------ Records shown ------

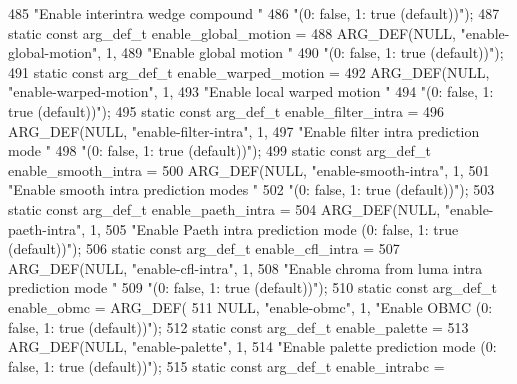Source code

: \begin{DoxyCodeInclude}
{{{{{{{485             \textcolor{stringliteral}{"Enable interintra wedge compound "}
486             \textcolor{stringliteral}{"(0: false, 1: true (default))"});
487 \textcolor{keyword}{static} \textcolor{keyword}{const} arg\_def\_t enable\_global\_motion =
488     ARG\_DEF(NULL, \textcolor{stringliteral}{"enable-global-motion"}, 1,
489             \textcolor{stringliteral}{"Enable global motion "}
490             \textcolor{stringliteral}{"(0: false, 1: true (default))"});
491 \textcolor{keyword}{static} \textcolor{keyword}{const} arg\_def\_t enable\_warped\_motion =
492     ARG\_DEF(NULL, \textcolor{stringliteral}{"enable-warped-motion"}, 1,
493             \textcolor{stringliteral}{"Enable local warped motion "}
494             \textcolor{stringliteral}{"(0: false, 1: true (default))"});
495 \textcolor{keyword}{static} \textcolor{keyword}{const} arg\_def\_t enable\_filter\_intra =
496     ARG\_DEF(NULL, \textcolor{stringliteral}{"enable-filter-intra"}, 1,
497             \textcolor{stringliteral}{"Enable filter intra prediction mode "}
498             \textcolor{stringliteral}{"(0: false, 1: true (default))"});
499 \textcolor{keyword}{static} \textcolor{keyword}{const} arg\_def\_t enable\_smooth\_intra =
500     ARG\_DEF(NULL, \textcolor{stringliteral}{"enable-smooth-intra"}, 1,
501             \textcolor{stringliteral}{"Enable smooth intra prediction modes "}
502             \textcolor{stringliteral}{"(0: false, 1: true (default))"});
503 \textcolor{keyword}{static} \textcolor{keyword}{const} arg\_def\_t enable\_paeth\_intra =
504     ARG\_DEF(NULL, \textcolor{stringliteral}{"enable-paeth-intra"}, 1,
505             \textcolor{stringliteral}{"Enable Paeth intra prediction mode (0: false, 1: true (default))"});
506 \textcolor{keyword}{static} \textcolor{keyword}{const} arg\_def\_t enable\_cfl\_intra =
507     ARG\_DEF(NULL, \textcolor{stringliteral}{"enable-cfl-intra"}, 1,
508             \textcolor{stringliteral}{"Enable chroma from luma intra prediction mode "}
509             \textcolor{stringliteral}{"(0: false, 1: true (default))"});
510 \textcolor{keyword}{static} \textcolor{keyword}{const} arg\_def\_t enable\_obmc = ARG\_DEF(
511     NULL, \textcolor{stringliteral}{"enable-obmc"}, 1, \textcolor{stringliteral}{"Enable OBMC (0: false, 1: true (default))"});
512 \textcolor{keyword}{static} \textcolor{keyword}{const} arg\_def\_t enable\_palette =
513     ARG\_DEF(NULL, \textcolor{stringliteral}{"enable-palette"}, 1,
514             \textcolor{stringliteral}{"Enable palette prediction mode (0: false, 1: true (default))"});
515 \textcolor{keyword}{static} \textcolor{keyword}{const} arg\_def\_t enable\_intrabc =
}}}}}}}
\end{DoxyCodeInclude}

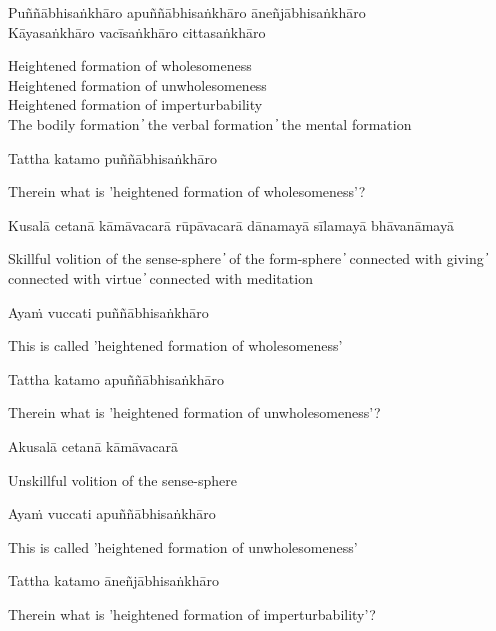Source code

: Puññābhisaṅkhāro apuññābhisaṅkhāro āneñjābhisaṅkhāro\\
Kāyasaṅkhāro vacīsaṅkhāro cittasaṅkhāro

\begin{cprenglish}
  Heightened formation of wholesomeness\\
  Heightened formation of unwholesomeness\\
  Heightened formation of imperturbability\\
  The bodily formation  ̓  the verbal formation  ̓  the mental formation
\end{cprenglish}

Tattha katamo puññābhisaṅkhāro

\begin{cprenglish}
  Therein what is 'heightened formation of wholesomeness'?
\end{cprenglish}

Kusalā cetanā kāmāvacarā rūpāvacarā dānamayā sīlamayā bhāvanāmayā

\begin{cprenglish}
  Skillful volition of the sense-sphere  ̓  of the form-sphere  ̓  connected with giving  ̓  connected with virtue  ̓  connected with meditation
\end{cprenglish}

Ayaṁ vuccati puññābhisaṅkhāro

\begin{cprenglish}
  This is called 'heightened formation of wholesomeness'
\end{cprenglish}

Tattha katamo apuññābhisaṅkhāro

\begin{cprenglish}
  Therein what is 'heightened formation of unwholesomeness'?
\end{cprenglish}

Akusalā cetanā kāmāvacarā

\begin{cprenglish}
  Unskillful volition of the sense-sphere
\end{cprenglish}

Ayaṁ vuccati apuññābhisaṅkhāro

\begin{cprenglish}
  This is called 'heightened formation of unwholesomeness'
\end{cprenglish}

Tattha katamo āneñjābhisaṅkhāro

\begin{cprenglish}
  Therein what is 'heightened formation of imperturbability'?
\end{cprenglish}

------

== Task brief ==
Counting every line of the records above that has the word "Tattha", state the total and give nothing besides it.

== Your solution ==
3